Dr Alexander Mackinnon, honorary research fellow (Physics and Astronomy) at the University of Glasgow, says Wilson's cloud chamber, which he developed over almost 20 years, "made things visible whose properties had only previously been deduced indirectly. When the cloud chamber was invented people already had a pretty rough idea of what an electron was and how it would behave. For 40 years, the cloud chamber was the most important instrument for studying sub-atomic particles. In a cloud chamber they could actually see those things happening. They could check they were true and in due course, when they discovered other sorts of particles, they could inspect their properties visually.
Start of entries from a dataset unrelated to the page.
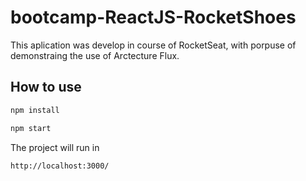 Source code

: # bootcamp-ReactJS-RocketShoes

This aplication was develop in course of RocketSeat, with porpuse of demonstraing the use of Arctecture Flux.

## How to use

```sh
npm install
```
```sh
npm start
```
The project will run in
```sh
http://localhost:3000/
``` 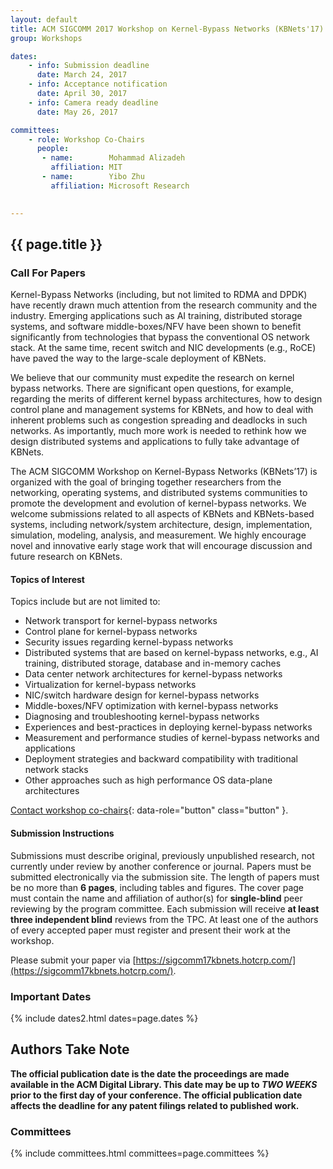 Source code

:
 ```yaml
---
layout: default
title: ACM SIGCOMM 2017 Workshop on Kernel-Bypass Networks (KBNets'17)
group: Workshops

dates:
    - info: Submission deadline
      date: March 24, 2017
    - info: Acceptance notification
      date: April 30, 2017
    - info: Camera ready deadline
      date: May 26, 2017

committees:
    - role: Workshop Co-Chairs
      people:
       - name:        Mohammad Alizadeh
         affiliation: MIT
       - name:        Yibo Zhu
         affiliation: Microsoft Research
 

---
```


## {{ page.title }}

### Call For Papers

Kernel-Bypass Networks (including, but not limited to RDMA and DPDK) have recently drawn much attention from the research community and the industry. Emerging applications such as AI training, distributed storage systems, and software middle-boxes/NFV have been shown to benefit significantly from technologies that bypass the conventional OS network stack. At the same time, recent switch and NIC developments (e.g., RoCE) have paved the way to the large-scale deployment of KBNets. 

We believe that our community must expedite the research on kernel bypass networks. There are significant open questions, for example, regarding the merits of different kernel bypass architectures, how to design control plane and management systems for KBNets, and how to deal with inherent problems such as congestion spreading and deadlocks in such networks. As importantly, much more work is needed to rethink how we design distributed systems and applications to fully take advantage of KBNets.

The ACM SIGCOMM Workshop on Kernel-Bypass Networks (KBNets’17) is organized with the goal of bringing together researchers from the networking, operating systems, and distributed systems communities to promote the development and evolution of kernel-bypass networks. We welcome submissions related to all aspects of KBNets and KBNets-based systems, including network/system architecture, design, implementation, simulation, modeling, analysis, and measurement. We highly encourage novel and innovative early stage work that will encourage discussion and future research on KBNets.

#### Topics of Interest

Topics include but are not limited to:

- Network transport for kernel-bypass networks
- Control plane for kernel-bypass networks
- Security issues regarding kernel-bypass networks
- Distributed systems that are based on kernel-bypass networks, e.g., AI training, distributed storage, database and in-memory caches
- Data center network architectures for kernel-bypass networks
- Virtualization for kernel-bypass networks
- NIC/switch hardware design for kernel-bypass networks
- Middle-boxes/NFV optimization with kernel-bypass networks
- Diagnosing and troubleshooting kernel-bypass networks
- Experiences and best-practices in deploying kernel-bypass networks
- Measurement and performance studies of kernel-bypass networks and applications
- Deployment strategies and backward compatibility with traditional network stacks
- Other approaches such as high performance OS data-plane architectures


[Contact workshop co-chairs](mailto:alizadeh@csail.mit.edu,yibzh@microsoft.com?subject=[KBNets'17]){: data-role="button" class="button" }.

#### Submission Instructions

Submissions must describe original, previously unpublished research, not currently under review by another conference or journal. Papers must be submitted electronically via the submission site. The length of papers must be no more than **6 pages**, including tables and figures. The cover page must contain the name and affiliation of author(s) for **single-blind** peer reviewing by the program committee. Each submission will receive **at least three independent blind** reviews from the TPC. At least one of the authors of every accepted paper must register and present their work at the workshop.

Please submit your paper via [https://sigcomm17kbnets.hotcrp.com/](https://sigcomm17kbnets.hotcrp.com/).

### Important Dates

{% include dates2.html dates=page.dates %}

## Authors Take Note

**The official publication date is the date the proceedings are made available in the ACM Digital Library. This date may be up to *TWO WEEKS* prior to the first day of your conference. The official publication date affects the deadline for any patent filings related to published work.**

### Committees

{% include committees.html committees=page.committees %}
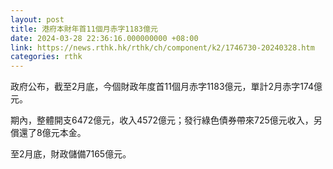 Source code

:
 ```yaml
---
layout: post
title: 港府本財年首11個月赤字1183億元
date: 2024-03-28 22:36:16.000000000 +08:00
link: https://news.rthk.hk/rthk/ch/component/k2/1746730-20240328.htm
categories: rthk
---
```


政府公布，截至2月底，今個財政年度首11個月赤字1183億元，單計2月赤字174億元。

期內，整體開支6472億元，收入4572億元；發行綠色債券帶來725億元收入，另償還了8億元本金。

至2月底，財政儲備7165億元。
Dr Mackinnon also says that for a period of about 40 years after it was perfected in about 1911, the cloud chamber was the most important instrument for studying sub-atomic particles. It was superseded in the 1950s by the Bubble Chamber, which used liquid hydrogen, and then by later technologies. However, its use coincided with an age in which massive strides were made.

Wilson was given the Nobel Prize in 1927 "for his method of making the paths of electrically charged particles visible by condensation of vapour" - but essentially it was for his invention of the cloud chamber.

It all began back in September 1894, when the 25-year-old son of a farmer from Glencorse, near Edinburgh, had been working at the meteorological observatory in the Scottish Highlands. He was struck by the beauty of "glories" - coloured rings surrounding shadows cast on mist and cloud.

Wilson's cloud chamber enabled the discovery of anti-matter particles. When he went back to Cambridge, where he had been at university, he set to work at the Cavendish laboratory, with the aim of making clouds. He found that if you had air saturated with water vapour in a sealed container and suddenly expanded the volume in which it was contained, you could get clouds to form. His experiments coincided with the discovery of x-rays. He found that when he fired them into his chamber, it clouded up more quickly than it did through expansion.

Alan Walker, an honorary fellow of the School of Physics and Astronomy at Edinburgh University, says, "Wilson made possible the pioneering work for looking at the tracks of particles. A lot of particle physics discoveries in the 1930s, 40s and 50s were done with cloud chambers. Before him there was nothing. Nobody could actually track particles at all. We had really only just discovered the electron, in fact. So it actually was very early days when he was doing this.

Of course, he wasn't particularly interested in particles, he was interested in cloud. He wanted to make artificial cloud and then discovered this effect. Who would have thought that sitting on the top of Ben Nevis being in wonder at the clouds would have ended up actually laying the foundation of discovering things at the very small level. That must have been quite something to have gone from just being interested in clouds to ending up inventing something which was the birth of particle physics."